As of last month, it’s been three years since I finished grad school. Three years in the real world. Three years into a career, not just a string of jobs to pay the rent. I’ve been called an interaction designer, a user experience architect, and most recently a Design Communicator (a role invented here). Three years in and I’m starting to feel really comfortable. This is what I’m meant to be doing, at least right now. I finally feel like there’s somewhere I belong.
In my first six months at Digitas, I felt like I was doing the doggy paddle. It took all the energy I had just to keep up. I had never taken a marketing course and had never studied design for the web. My only comparable experience had been as an intern at a hip web services company in ’99. Words I had never heard of: “branding” and “conversion”. It hurts to admit this, but when I got my first assignment to create a set of wireframes for an American Express travel site, the first thing I did was type “wireframe” into Google. I had two degrees in Human-Computer Interaction from Carnegie Mellon and I had never heard of a wireframe.
Six months in, there was a shift. I had gotten to know my client, I had come to understand the product, and I had finally figured out how to align a bunch of boxes in Visio. But more importantly, I came to realize that while I didn’t know the domain, or the tools, or the lingo, I was indeed a master of something: good process. User-centered design was what I could bring to the table.
I became an evangelist for user research and usability testing. We had an Interaction Design department of 40 people and yet we spent our days almost exclusively churning out sitemaps and wireframes and functional specifications, while our account managers wrote scoping documents that we were meant to execute on. I felt like I was wasting my training. On one of my projects, my team was having a lot of trouble agreeing upon the appropriate framework for a web app. Tired of participating in an “I think it should be this way” “Well I think it should be this way” argument, I timidly suggested to my creative director that maybe none of us knew the answer and the only thing to do was to (drum roll) talk to our users. There was some hesitation, but to her credit she gave me the latitude to write the discussion guide and plan the exercises. The project took a year to complete (unheard of at an interactive agency where the product might not exist a year later), but ultimately the process worked: our final design was deemed innovative enough to warrant a patent by American Express and I’m named as a co-inventor.
That was the beginning. Three years later, I’m no longer working in advertising — I’m working in finance, an industry I never thought I’d touch with a ten-foot pole. But somehow I managed to find a financial company with a User Experience team that follows Cooper methodology. Liquidnet is an oasis in a desert of Visual Basic, no wait, command line interfaces. I feel privileged to work for an organization that is built around delivering the best possible customer experience. We don’t charge for our product, we charge for our service — and that says it all.
But okay, I’ve been here for a year and the honeymoon is over. I have a lot to be thankful for, but I also see many ways to improve. You can always get better, you can always grow, you can always innovate again. Three years into my career and I feel like I’ve plateaued. I’m ready for the uphill climb — to discover new tools and processes, to substantially develop an area of expertise, to gain a greater view of the industry and find a place for myself in the community.
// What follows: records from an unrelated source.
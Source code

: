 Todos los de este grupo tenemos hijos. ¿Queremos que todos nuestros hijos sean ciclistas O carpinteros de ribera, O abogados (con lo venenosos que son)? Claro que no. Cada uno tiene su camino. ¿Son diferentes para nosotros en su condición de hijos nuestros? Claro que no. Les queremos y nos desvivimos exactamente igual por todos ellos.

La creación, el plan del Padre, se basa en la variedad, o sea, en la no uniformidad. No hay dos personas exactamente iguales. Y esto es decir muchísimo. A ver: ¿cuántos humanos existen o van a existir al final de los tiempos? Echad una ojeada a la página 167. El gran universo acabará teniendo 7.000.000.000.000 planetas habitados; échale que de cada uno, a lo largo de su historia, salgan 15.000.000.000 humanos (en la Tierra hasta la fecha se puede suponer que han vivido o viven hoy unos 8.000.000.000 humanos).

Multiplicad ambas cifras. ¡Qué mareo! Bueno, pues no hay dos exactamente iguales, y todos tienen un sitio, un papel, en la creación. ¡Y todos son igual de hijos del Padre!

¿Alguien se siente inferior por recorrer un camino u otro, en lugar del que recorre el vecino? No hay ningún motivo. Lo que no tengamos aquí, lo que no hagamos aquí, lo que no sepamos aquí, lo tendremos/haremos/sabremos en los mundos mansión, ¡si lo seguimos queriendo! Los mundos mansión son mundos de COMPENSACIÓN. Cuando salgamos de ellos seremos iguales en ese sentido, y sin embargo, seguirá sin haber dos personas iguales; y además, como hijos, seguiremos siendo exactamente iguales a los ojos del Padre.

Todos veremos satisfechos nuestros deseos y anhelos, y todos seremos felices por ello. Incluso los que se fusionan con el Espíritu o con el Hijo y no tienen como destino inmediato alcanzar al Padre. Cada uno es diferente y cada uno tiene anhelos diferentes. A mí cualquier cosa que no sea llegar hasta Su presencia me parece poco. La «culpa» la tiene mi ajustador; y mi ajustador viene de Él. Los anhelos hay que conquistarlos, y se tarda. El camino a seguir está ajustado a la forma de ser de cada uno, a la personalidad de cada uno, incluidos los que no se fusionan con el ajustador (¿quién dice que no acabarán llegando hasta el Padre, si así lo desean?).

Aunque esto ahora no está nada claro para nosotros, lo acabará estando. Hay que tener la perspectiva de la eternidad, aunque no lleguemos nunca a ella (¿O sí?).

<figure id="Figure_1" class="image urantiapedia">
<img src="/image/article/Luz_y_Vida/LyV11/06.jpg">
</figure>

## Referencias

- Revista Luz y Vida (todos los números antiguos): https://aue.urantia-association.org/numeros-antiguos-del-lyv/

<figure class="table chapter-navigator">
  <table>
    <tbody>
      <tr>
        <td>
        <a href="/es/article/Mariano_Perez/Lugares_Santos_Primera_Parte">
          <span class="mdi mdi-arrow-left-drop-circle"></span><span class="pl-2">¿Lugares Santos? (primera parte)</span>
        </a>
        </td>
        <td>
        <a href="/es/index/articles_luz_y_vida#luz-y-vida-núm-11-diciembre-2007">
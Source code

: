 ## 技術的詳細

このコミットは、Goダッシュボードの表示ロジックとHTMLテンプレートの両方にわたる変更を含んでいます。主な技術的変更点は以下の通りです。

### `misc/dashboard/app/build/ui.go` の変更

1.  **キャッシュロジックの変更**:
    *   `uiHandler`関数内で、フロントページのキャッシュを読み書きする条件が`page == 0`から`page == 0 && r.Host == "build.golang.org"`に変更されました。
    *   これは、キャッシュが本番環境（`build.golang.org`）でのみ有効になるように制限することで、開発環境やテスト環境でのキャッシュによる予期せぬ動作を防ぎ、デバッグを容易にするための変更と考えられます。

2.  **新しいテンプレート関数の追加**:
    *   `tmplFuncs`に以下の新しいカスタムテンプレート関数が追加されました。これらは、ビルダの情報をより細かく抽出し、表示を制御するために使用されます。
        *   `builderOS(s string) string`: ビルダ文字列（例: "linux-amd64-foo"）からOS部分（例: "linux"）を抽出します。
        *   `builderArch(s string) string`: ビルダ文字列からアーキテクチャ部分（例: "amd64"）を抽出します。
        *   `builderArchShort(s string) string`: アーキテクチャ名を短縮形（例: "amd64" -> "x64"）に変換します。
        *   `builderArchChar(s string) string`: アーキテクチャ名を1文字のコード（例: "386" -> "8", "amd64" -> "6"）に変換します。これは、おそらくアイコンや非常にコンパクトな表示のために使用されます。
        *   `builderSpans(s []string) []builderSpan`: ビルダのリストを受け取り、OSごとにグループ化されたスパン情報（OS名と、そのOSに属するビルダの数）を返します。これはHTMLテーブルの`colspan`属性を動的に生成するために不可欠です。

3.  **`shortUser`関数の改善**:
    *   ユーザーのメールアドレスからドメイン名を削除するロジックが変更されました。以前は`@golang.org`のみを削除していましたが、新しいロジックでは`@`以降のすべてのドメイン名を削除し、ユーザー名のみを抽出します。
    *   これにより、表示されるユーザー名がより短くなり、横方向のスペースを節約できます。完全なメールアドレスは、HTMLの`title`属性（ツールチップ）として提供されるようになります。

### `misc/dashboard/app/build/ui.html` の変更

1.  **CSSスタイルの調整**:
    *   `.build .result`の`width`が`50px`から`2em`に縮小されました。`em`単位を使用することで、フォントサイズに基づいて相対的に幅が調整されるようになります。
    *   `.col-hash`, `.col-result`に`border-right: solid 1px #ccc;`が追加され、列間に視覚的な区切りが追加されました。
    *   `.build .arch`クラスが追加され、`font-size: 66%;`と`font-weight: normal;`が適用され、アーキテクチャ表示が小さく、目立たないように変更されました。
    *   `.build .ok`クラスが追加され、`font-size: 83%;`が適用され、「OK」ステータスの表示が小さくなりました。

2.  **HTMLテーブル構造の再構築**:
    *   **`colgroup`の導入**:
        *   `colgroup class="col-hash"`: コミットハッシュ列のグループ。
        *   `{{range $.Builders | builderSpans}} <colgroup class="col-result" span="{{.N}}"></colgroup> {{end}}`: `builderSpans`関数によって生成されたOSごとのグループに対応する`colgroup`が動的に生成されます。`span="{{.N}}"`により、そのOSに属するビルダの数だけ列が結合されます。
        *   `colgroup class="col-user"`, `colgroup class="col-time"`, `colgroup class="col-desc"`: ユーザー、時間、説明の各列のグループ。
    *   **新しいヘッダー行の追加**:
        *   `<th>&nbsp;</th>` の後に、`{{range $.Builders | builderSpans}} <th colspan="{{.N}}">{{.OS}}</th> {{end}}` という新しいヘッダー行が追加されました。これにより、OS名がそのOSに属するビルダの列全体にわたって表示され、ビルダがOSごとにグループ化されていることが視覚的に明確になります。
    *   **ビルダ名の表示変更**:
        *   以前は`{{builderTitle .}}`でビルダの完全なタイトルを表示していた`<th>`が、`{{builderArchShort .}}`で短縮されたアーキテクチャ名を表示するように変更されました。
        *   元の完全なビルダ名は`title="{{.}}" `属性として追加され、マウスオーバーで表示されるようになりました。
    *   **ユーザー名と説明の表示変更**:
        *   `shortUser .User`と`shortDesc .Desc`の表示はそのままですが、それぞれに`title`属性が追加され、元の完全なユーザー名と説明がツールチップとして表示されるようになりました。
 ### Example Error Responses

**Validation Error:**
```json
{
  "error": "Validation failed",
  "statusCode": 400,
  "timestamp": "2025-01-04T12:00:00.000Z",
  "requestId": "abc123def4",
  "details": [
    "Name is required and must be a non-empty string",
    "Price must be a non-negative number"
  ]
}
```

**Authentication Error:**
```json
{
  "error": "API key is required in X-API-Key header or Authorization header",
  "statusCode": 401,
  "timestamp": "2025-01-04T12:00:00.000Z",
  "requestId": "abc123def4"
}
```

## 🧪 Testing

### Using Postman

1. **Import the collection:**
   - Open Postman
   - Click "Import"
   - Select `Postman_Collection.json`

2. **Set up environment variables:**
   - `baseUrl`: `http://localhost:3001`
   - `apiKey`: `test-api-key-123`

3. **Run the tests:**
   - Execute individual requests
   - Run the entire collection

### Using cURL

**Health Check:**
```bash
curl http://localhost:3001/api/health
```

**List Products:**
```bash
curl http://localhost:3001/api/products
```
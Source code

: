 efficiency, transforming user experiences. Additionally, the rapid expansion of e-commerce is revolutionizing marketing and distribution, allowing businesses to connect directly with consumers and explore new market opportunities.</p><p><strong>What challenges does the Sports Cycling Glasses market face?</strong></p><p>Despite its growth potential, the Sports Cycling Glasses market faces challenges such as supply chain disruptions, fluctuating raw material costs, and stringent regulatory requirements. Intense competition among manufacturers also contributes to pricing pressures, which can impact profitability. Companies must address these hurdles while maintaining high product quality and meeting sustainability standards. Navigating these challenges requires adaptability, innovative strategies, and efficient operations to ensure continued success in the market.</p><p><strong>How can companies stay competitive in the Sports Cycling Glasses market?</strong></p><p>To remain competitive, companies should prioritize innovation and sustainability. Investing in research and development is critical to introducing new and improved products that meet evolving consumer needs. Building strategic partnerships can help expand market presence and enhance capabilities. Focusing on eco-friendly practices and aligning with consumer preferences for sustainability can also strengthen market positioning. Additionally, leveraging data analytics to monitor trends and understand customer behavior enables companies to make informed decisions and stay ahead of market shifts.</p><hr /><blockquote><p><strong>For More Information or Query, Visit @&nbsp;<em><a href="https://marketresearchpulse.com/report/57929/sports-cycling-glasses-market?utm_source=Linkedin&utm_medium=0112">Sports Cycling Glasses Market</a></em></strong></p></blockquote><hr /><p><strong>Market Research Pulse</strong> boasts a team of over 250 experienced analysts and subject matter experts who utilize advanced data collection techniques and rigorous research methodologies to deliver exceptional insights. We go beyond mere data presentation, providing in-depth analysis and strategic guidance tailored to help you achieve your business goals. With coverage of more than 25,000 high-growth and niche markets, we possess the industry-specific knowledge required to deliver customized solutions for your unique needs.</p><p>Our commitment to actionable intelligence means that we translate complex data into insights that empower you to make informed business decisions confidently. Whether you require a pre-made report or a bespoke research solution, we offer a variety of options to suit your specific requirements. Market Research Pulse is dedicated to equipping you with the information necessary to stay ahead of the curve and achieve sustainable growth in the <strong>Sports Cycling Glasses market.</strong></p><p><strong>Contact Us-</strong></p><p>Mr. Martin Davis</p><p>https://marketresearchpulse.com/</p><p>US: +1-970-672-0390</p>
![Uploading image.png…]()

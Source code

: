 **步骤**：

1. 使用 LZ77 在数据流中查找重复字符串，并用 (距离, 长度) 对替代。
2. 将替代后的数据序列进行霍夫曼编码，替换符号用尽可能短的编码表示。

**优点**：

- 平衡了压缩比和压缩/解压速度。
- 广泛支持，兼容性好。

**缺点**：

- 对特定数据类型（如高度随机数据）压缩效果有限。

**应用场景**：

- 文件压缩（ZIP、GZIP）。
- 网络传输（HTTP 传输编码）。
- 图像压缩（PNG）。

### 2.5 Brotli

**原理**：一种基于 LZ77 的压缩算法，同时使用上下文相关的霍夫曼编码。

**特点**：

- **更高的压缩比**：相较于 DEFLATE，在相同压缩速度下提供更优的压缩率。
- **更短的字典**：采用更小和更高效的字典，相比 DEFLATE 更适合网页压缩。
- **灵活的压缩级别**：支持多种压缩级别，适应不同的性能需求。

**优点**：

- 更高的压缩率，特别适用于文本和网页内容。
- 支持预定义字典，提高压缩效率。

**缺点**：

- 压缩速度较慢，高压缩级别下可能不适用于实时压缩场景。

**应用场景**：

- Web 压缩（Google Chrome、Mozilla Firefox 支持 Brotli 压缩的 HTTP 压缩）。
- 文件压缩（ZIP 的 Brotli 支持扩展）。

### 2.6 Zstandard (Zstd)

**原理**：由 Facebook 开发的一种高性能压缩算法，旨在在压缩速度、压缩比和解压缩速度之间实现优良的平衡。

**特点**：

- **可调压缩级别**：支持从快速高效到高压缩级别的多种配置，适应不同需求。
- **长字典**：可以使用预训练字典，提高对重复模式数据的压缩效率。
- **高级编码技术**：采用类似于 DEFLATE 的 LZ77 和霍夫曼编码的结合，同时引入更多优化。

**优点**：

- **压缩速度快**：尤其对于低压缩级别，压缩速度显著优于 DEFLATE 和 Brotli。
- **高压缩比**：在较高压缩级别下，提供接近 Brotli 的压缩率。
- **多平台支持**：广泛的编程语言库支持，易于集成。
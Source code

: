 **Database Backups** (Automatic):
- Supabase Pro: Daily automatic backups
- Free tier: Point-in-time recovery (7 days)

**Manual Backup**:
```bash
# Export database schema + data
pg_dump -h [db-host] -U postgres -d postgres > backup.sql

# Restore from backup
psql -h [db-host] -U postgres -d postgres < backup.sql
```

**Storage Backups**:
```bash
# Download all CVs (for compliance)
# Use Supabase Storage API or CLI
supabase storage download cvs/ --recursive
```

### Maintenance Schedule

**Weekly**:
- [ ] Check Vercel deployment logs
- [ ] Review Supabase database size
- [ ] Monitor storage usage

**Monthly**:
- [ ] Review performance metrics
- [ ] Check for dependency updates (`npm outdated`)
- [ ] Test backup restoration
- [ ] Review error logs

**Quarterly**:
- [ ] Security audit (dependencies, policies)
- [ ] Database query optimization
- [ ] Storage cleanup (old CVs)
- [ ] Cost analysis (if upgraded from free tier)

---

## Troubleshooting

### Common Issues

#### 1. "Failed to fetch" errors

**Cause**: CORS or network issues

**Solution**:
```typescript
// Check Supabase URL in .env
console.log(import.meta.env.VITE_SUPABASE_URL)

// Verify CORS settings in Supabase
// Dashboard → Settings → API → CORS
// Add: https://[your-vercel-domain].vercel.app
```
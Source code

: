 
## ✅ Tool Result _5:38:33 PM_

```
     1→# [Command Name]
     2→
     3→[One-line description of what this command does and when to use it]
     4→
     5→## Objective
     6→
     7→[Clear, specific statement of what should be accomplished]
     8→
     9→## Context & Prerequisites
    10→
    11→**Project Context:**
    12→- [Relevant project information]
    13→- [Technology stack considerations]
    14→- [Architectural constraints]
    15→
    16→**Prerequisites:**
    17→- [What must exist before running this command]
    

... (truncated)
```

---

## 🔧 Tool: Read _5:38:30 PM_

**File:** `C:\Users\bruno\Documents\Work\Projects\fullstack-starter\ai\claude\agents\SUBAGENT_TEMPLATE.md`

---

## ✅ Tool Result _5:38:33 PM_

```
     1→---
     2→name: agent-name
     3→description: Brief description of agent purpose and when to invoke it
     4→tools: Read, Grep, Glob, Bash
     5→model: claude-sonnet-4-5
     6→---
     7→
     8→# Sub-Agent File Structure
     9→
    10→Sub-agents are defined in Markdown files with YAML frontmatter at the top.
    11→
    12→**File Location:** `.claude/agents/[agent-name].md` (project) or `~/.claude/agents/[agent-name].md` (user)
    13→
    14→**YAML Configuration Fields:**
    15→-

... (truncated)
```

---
My professional network is almost entirely made up of people in advertising. They are a pervasive and intelligent group and I’m proud to be associated with them. Among them is the legendary David Armano, who manages to straddle the marketing and design worlds quite effortlessly. He writes one of the top rated business blogs, and he’s been at it for less than two years. He knows what it means to carve out a niche, and I look forward to (attempting) to follow in his footsteps.
Still, I want to make friends with all the folks out there in the design and usability realm. I know that I have so much left to learn, and you have a lot of wisdom to impart. I already read many of your blogs and publications, but I want to hear more. I want to be part of the conversation. We can all reap the benefits of our collective hard (and smart) work. I just hope that I can find enough insightful things to say to keep you interested.
I guess there’s only one way to find out…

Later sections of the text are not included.